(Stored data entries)
-------------------------

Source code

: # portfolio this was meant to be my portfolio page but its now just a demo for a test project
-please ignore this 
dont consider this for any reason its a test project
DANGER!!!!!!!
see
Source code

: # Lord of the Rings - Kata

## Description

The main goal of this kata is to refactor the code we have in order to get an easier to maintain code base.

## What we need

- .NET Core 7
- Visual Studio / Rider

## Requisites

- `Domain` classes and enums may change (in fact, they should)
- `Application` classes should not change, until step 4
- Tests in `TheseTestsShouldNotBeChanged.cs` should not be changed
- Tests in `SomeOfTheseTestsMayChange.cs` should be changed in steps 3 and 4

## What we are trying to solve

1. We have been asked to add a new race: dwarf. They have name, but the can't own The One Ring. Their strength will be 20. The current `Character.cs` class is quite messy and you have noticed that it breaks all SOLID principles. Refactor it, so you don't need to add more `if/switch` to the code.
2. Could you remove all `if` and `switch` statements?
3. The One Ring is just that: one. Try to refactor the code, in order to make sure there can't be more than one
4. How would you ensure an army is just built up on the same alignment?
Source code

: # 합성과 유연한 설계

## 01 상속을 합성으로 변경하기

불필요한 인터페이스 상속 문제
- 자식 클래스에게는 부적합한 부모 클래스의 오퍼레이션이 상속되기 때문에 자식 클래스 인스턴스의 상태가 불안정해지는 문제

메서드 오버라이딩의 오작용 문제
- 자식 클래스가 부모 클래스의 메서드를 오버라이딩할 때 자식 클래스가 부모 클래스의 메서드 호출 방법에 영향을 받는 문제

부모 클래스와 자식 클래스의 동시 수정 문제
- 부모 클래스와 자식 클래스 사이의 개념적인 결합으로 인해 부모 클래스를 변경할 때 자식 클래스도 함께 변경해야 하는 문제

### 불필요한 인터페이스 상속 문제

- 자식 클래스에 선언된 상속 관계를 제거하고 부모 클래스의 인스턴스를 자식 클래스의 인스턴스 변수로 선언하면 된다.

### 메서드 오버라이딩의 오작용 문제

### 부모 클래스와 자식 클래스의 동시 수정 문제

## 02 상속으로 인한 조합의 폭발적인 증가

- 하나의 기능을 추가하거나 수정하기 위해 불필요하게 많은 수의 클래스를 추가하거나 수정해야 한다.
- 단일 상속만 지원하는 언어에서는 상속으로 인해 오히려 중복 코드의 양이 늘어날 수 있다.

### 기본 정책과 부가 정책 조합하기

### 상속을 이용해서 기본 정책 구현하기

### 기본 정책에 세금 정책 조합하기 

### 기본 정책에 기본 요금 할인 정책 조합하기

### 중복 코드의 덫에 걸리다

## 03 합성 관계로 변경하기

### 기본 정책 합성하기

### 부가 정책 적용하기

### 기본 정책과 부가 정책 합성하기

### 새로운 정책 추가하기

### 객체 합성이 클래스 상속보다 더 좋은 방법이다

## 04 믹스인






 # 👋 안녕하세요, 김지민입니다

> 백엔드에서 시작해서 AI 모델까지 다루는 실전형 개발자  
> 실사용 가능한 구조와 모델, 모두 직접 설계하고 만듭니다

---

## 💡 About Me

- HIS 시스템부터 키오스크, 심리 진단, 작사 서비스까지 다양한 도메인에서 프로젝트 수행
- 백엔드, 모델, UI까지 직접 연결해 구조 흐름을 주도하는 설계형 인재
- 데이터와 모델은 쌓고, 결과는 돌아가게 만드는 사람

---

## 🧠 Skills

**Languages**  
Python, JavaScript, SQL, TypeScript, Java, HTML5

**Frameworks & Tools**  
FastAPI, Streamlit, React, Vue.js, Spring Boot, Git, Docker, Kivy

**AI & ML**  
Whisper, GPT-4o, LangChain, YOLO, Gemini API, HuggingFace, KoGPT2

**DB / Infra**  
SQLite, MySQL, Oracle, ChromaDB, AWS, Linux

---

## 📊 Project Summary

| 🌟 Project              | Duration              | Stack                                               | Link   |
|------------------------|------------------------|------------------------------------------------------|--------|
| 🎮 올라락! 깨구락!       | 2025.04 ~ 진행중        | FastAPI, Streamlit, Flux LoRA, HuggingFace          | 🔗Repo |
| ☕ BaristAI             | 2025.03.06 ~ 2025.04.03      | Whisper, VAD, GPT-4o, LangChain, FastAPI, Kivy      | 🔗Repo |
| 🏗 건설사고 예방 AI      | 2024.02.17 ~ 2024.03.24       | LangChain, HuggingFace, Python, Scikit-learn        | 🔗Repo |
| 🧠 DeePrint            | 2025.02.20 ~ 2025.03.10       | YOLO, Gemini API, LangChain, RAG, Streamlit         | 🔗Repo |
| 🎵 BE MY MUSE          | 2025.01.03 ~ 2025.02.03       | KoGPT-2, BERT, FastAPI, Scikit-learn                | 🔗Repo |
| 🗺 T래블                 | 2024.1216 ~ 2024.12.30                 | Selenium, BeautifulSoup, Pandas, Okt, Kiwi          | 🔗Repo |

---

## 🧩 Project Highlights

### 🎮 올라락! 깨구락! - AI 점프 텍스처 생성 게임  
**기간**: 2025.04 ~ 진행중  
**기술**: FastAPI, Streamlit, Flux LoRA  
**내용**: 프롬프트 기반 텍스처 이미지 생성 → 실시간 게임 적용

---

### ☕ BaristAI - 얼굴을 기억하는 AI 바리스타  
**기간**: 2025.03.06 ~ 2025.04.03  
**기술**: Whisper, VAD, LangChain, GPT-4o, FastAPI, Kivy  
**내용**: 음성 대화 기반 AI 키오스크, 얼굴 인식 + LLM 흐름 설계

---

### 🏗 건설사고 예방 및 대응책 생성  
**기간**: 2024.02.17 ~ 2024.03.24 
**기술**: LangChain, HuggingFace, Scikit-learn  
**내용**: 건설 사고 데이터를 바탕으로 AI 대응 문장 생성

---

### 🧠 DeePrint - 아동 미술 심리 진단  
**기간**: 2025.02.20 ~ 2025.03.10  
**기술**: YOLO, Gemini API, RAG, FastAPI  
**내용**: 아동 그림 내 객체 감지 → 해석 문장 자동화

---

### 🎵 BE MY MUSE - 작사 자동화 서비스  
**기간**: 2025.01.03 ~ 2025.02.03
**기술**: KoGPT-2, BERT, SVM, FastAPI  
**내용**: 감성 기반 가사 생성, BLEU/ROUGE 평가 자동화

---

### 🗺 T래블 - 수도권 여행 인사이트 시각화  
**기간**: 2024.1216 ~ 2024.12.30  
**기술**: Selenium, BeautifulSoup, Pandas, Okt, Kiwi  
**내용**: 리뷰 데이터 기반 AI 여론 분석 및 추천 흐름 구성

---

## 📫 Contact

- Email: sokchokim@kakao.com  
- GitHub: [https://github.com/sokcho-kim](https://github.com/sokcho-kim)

-------------------------

To do |
All of the data above should be reproduced word for word.

Result |
Source code

: # portfolio this was meant to be my portfolio page but its now just a demo for a test project
-please ignore this 
dont consider this for any reason its a test project
DANGER!!!!!!!
see
Source code

: # Lord of the Rings - Kata

## Description

The main goal of this kata is to refactor the code we have in order to get an easier to maintain code base.

## What we need

- .NET Core 7
- Visual Studio / Rider

## Requisites

- `Domain` classes and enums may change (in fact, they should)
- `Application` classes should not change, until step 4
- Tests in `TheseTestsShouldNotBeChanged.cs` should not be changed
- Tests in `SomeOfTheseTestsMayChange.cs` should be changed in steps 3 and 4

## What we are trying to solve

1. We have been asked to add a new race: dwarf. They have name, but the can't own The One Ring. Their strength will be 20. The current `Character.cs` class is quite messy and you have noticed that it breaks all SOLID principles. Refactor it, so you don't need to add more `if/switch` to the code.
2. Could you remove all `if` and `switch` statements?
3. The One Ring is just that: one. Try to refactor the code, in order to make sure there can't be more than one
4. How would you ensure an army is just built up on the same alignment?
Source code

: # 합성과 유연한 설계

## 01 상속을 합성으로 변경하기

불필요한 인터페이스 상속 문제
- 자식 클래스에게는 부적합한 부모 클래스의 오퍼레이션이 상속되기 때문에 자식 클래스 인스턴스의 상태가 불안정해지는 문제

메서드 오버라이딩의 오작용 문제
- 자식 클래스가 부모 클래스의 메서드를 오버라이딩할 때 자식 클래스가 부모 클래스의 메서드 호출 방법에 영향을 받는 문제

부모 클래스와 자식 클래스의 동시 수정 문제
- 부모 클래스와 자식 클래스 사이의 개념적인 결합으로 인해 부모 클래스를 변경할 때 자식 클래스도 함께 변경해야 하는 문제

### 불필요한 인터페이스 상속 문제

- 자식 클래스에 선언된 상속 관계를 제거하고 부모 클래스의 인스턴스를 자식 클래스의 인스턴스 변수로 선언하면 된다.

### 메서드 오버라이딩의 오작용 문제

### 부모 클래스와 자식 클래스의 동시 수정 문제

## 02 상속으로 인한 조합의 폭발적인 증가

- 하나의 기능을 추가하거나 수정하기 위해 불필요하게 많은 수의 클래스를 추가하거나 수정해야 한다.
- 단일 상속만 지원하는 언어에서는 상속으로 인해 오히려 중복 코드의 양이 늘어날 수 있다.

### 기본 정책과 부가 정책 조합하기

### 상속을 이용해서 기본 정책 구현하기

### 기본 정책에 세금 정책 조합하기 

### 기본 정책에 기본 요금 할인 정책 조합하기

### 중복 코드의 덫에 걸리다

## 03 합성 관계로 변경하기

### 기본 정책 합성하기

### 부가 정책 적용하기

### 기본 정책과 부가 정책 합성하기

### 새로운 정책 추가하기

### 객체 합성이 클래스 상속보다 더 좋은 방법이다

## 04 믹스인






 # 👋 안녕하세요, 김지민입니다

> 백엔드에서 시작해서 AI 모델까지 다루는 실전형 개발자  
> 실사용 가능한 구조와 모델, 모두 직접 설계하고 만듭니다

---

## 💡 About Me

- HIS 시스템부터 키오스크, 심리 진단, 작사 서비스까지 다양한 도메인에서 프로젝트 수행
- 백엔드, 모델, UI까지 직접 연결해 구조 흐름을 주도하는 설계형 인재
- 데이터와 모델은 쌓고, 결과는 돌아가게 만드는 사람

---

## 🧠 Skills

**Languages**  
Python, JavaScript, SQL, TypeScript, Java, HTML5

**Frameworks & Tools**  
FastAPI, Streamlit, React, Vue.js, Spring Boot, Git, Docker, Kivy

**AI & ML**  
Whisper, GPT-4o, LangChain, YOLO, Gemini API, HuggingFace, KoGPT2

**DB / Infra**  
SQLite, MySQL, Oracle, ChromaDB, AWS, Linux

---

## 📊 Project Summary

| 🌟 Project              | Duration              | Stack                                               | Link   |
|------------------------|------------------------|------------------------------------------------------|--------|
| 🎮 올라락! 깨구락!       | 2025.04 ~ 진행중        | FastAPI, Streamlit, Flux LoRA, HuggingFace          | 🔗Repo |
| ☕ BaristAI             | 2025.03.06 ~ 2025.04.03      | Whisper, VAD, GPT-4o, LangChain, FastAPI, Kivy      | 🔗Repo |
| 🏗 건설사고 예방 AI      | 2024.02.17 ~ 2024.03.24       | LangChain, HuggingFace, Python, Scikit-learn        | 🔗Repo |
| 🧠 DeePrint            | 2025.02.20 ~ 2025.03.10       | YOLO, Gemini API, LangChain, RAG, Streamlit         | 🔗Repo |
| 🎵 BE MY MUSE          | 2025.01.03 ~ 2025.02.03       | KoGPT-2, BERT, FastAPI, Scikit-learn                | 🔗Repo |
| 🗺 T래블                 | 2024.1216 ~ 2024.12.30                 | Selenium, BeautifulSoup, Pandas, Okt, Kiwi          | 🔗Repo |

---

## 🧩 Project Highlights

### 🎮 올라락! 깨구락! - AI 점프 텍스처 생성 게임  
**기간**: 2025.04 ~ 진행중  
**기술**: FastAPI, Streamlit, Flux LoRA  
**내용**: 프롬프트 기반 텍스처 이미지 생성 → 실시간 게임 적용

---

### ☕ BaristAI - 얼굴을 기억하는 AI 바리스타  
**기간**: 2025.03.06 ~ 2025.04.03  
**기술**: Whisper, VAD, LangChain, GPT-4o, FastAPI, Kivy  
**내용**: 음성 대화 기반 AI 키오스크, 얼굴 인식 + LLM 흐름 설계

---

### 🏗 건설사고 예방 및 대응책 생성  
**기간**: 2024.02.17 ~ 2024.03.24 
**기술**: LangChain, HuggingFace, Scikit-learn  
**내용**: 건설 사고 데이터를 바탕으로 AI 대응 문장 생성

---

### 🧠 DeePrint - 아동 미술 심리 진단  
**기간**: 2025.02.20 ~ 2025.03.10  
**기술**: YOLO, Gemini API, RAG, FastAPI  
**내용**: 아동 그림 내 객체 감지 → 해석 문장 자동화

---

### 🎵 BE MY MUSE - 작사 자동화 서비스  
**기간**: 2025.01.03 ~ 2025.02.03
**기술**: KoGPT-2, BERT, SVM, FastAPI  
**내용**: 감성 기반 가사 생성, BLEU/ROUGE 평가 자동화

---

### 🗺 T래블 - 수도권 여행 인사이트 시각화  
**기간**: 2024.1216 ~ 2024.12.30  
**기술**: Selenium, BeautifulSoup, Pandas, Okt, Kiwi  
**내용**: 리뷰 데이터 기반 AI 여론 분석 및 추천 흐름 구성

---

## 📫 Contact

- Email: sokchokim@kakao.com  
- GitHub: [https://github.com/sokcho-kim](https://github.com/sokcho-kim)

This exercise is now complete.